Monday, August 10, 2009

How to dream science fiction

by Sylvie Bérard

At the end of July, while everybody was heading to Montreal for Worldcon,
I was leaving in the opposite direction, heading to Cerisy-la-Salle, France, for a ten-day conference on science fiction under the theme "Comment rêver la science-fiction à présent" ["Contemporary science fiction dreams of tomorrows" or, literally, "How to dream science fiction at present"].

The organisers Danièle André (Université Pasquale Paoli, Corte), Daniel Tron (Université de Poitiers), and Aurélie Villers (Université de Nice), wanted to check whether SF had a future or was slowly dying. Science fiction had been the source of most twentieth century myths, it had offered a remarkable base for representation of contemporary society and helped us understand the complexity our own world, but was it still relevant in those times when reality was constantly competing with the most unbelievable scientific hypotheses, when even science seemed to have trouble renewing itself? Forty or so scholars met to reflect on the serious matter of the future of science fiction, to produce a "state of the question" of contemporary SF and to address a series of sub-questions: could SF keep surfing forever on the same old myths in new, futuristic contexts? could it regenerate itself in new supports and/or in cultural contexts other than those where it had flourished during its first century of existence? hadn't the hybridation process with other genres transformed it already, and if so, in which way? where do the new models could come from? and was hybridation a sign of renewal or, on the contrary, of a profound crisis?

There probably were fewer Klingons and 3D models over there than there were in Montreal, and the panels and paper had their dark, pessimistic moments, but overall the conference was a blast. The questions were many; approaches were pluridisciplinary and not only limited to the (French) written word. Scholars came not only from France, but from the US, Canada, UK and Spain. Papers pertained to fields such as arts and media studies, language and literature studies, hard and social sciences, communication, history, psychology, philosophy, etc. SF works included literature, cinema, graphic novels, animés, mangas and visual arts. The format was also different from most North-American conferences, as it was based on forty-minute papers followed by a twenty-minute discussion, which left plenty of time to satisfactorily deploy a topic, and to discuss it thoroughly. The conference also included performances, round tables, public readings of works of fiction, and film showings. The fact that most participants lived in the castle for the whole duration of the conference and so could meet between the papers and other activities, helped make this conference a real ten-day science fiction-based utopia.
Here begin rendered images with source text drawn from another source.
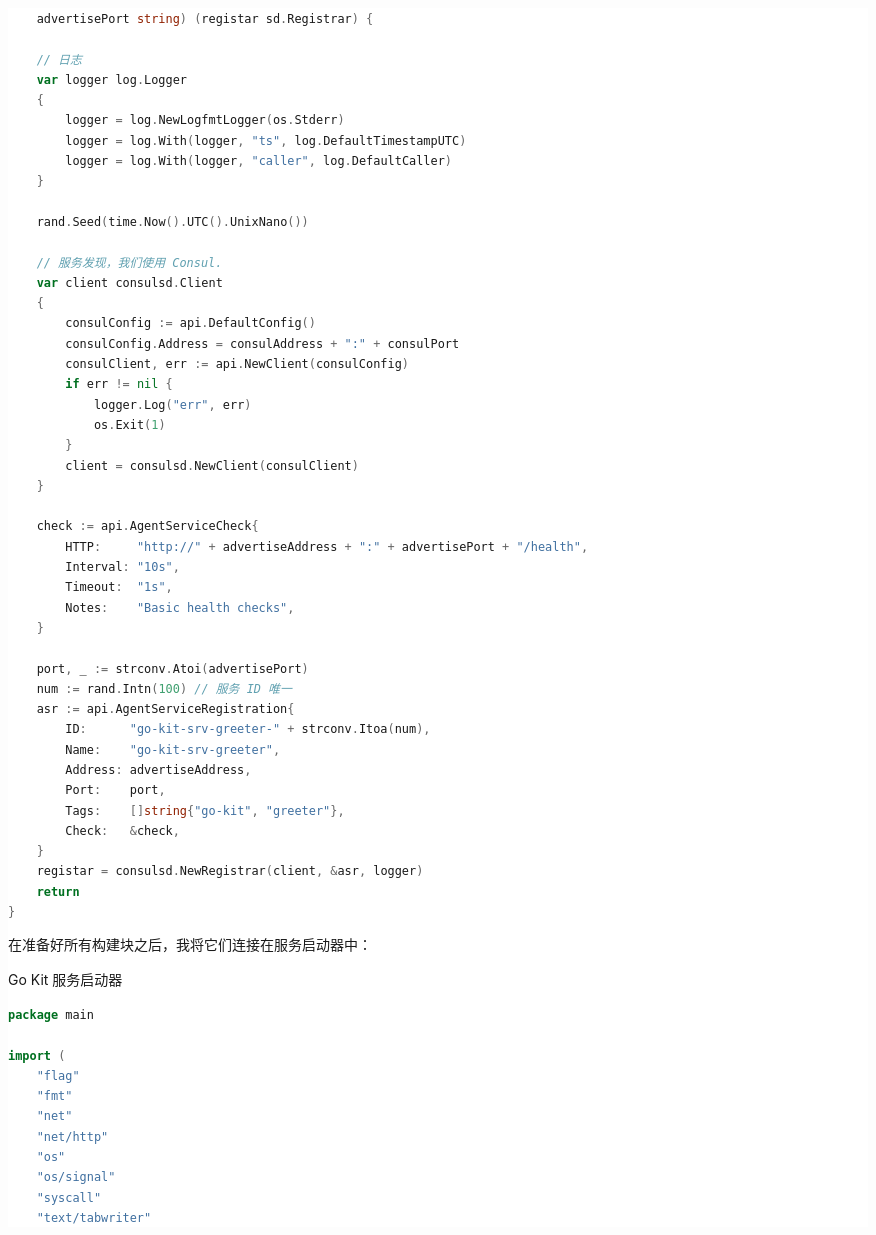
 ```go
    advertisePort string) (registar sd.Registrar) {

    // 日志
    var logger log.Logger
    {
        logger = log.NewLogfmtLogger(os.Stderr)
        logger = log.With(logger, "ts", log.DefaultTimestampUTC)
        logger = log.With(logger, "caller", log.DefaultCaller)
    }

    rand.Seed(time.Now().UTC().UnixNano())

    // 服务发现，我们使用 Consul.
    var client consulsd.Client
    {
        consulConfig := api.DefaultConfig()
        consulConfig.Address = consulAddress + ":" + consulPort
        consulClient, err := api.NewClient(consulConfig)
        if err != nil {
            logger.Log("err", err)
            os.Exit(1)
        }
        client = consulsd.NewClient(consulClient)
    }

    check := api.AgentServiceCheck{
        HTTP:     "http://" + advertiseAddress + ":" + advertisePort + "/health",
        Interval: "10s",
        Timeout:  "1s",
        Notes:    "Basic health checks",
    }

    port, _ := strconv.Atoi(advertisePort)
    num := rand.Intn(100) // 服务 ID 唯一
    asr := api.AgentServiceRegistration{
        ID:      "go-kit-srv-greeter-" + strconv.Itoa(num),
        Name:    "go-kit-srv-greeter",
        Address: advertiseAddress,
        Port:    port,
        Tags:    []string{"go-kit", "greeter"},
        Check:   &check,
    }
    registar = consulsd.NewRegistrar(client, &asr, logger)
    return
}
```

在准备好所有构建块之后，我将它们连接在服务启动器中：

Go Kit 服务启动器

```go
package main

import (
    "flag"
    "fmt"
    "net"
    "net/http"
    "os"
    "os/signal"
    "syscall"
    "text/tabwriter"

```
I have been told that it has now become a tradition: the last ten days of July at the Centre culturel international de Cerisy-la-Salle a
re now dedicated to the "littératures de l'imaginaire" ["literatures of the imaginary"]. Well, that's probably not the last ten-day stay that I spend secluded in that Normandy castle, discussing outlandish matters...

PS: To take into account the core topic of this blog, I should add that the future of SF didn't seem very queer, at least based on this conference, as only a few of the papers actually covered queer topics: Margaret Galvan's paper on women only utopian science fiction and Anne Kustritz's paper on postmodern eugenism. But this is French academy, and gender studies are not as common as they are in the anglosaxon world--and it is significant that the two scholars I mentioned are from the US. Even the paper I presented at Cerisy was not really about queer or gender matters (although it is a bit unavoidable when talking about that author), as my paper was about dream as a SF topos in Élisabeth Vonarburg's fiction.

For a complete list of the papers that were presented. check the conference website (in French).
For an excellent (also in French) review of the conference, check this website.

Oh, and for your information, next year's conference will be on the Western, if you so feel inclined.


  1. Sylvie, this whole conference sounds amazing. We don't hear enough about things that are going on outside the English-speaking world. But clearly there is some interest in gender/queer issues, as I was recently asked to write a brief article about it for a new queer journal called Heterographe (sorry, can't figure out how to make this do accents). They're translating the piece into French for the publication.

  2. The conference was amazing indeed. And I have just taken the liberty to post a CFP for another conference in French.